Records supplied –

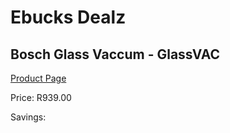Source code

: 
# Ebucks Dealz
## Bosch Glass Vaccum - GlassVAC
[Product Page](https://www.ebucks.com/web/shop/productSelected.do?prodId=1199958901&catId=363410833)

Price: R939.00

Savings: 


	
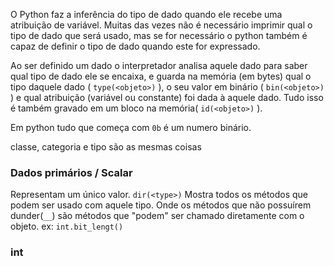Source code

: O Python faz a inferência do tipo de dado quando ele recebe uma atribuição de variável. Muitas das vezes não é necessário imprimir qual o tipo de dado que será usado, mas se for necessário o python também é capaz de definir o tipo de dado quando este for expressado.

Ao ser definido um dado o interpretador analisa aquele dado para saber qual tipo de dado ele se encaixa, e guarda na memória (em bytes) qual o tipo daquele dado ( `type(<objeto>)` ), o seu valor em binário ( `bin(<objeto>)` ) e qual atribuição (variável ou constante) foi dada à aquele dado. Tudo isso é também gravado em um bloco na memória( `id(<objeto>)` ).

Em python tudo que começa com `0b` é um numero binário.

classe, categoria e tipo são as mesmas coisas

### Dados primários / Scalar 
   Representam um único valor.
`dir(<type>)`
	 Mostra todos os métodos que podem ser usado com aquele tipo. Onde os métodos que não possuírem dunder(`__`) são métodos que "podem" ser chamado diretamente com o objeto.
		ex: `int.bit_lengt()` 


### int
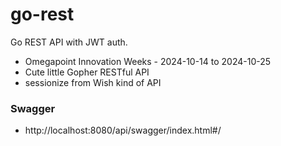 # go-rest
Go REST API with JWT auth.

* Omegapoint Innovation Weeks - 2024-10-14 to 2024-10-25
* Cute little Gopher RESTful API
* sessionize from Wish kind of API

### Swagger
* http://localhost:8080/api/swagger/index.html#/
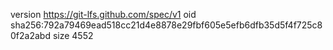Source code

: version https://git-lfs.github.com/spec/v1
oid sha256:792a79469ead518cc21d4e8878e29fbf605e5efb6dfb35d5f4f725c80f2a2abd
size 4552
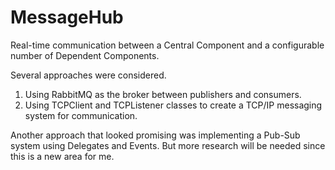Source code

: # MessageHub
Real-time communication between a Central Component and a configurable number of Dependent Components.   

Several approaches were considered. 

1. Using RabbitMQ as the broker between publishers and consumers.
2. Using TCPClient and TCPListener classes to create a TCP/IP messaging system for communication.

Another approach that looked promising was implementing a Pub-Sub system using Delegates and Events.  But more research will be needed since this is a new area for me.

Assigned task –
Search the entries above for "qual". Show every line that has it.

Reply to the exercise –
: O Python faz a inferência do tipo de dado quando ele recebe uma atribuição de variável. Muitas das vezes não é necessário imprimir qual o tipo de dado que será usado, mas se for necessário o python também é capaz de definir o tipo de dado quando este for expressado.
Ao ser definido um dado o interpretador analisa aquele dado para saber qual tipo de dado ele se encaixa, e guarda na memória (em bytes) qual o tipo daquele dado ( `type(<objeto>)` ), o seu valor em binário ( `bin(<objeto>)` ) e qual atribuição (variável ou constante) foi dada à aquele dado. Tudo isso é também gravado em um bloco na memória( `id(<objeto>)` ).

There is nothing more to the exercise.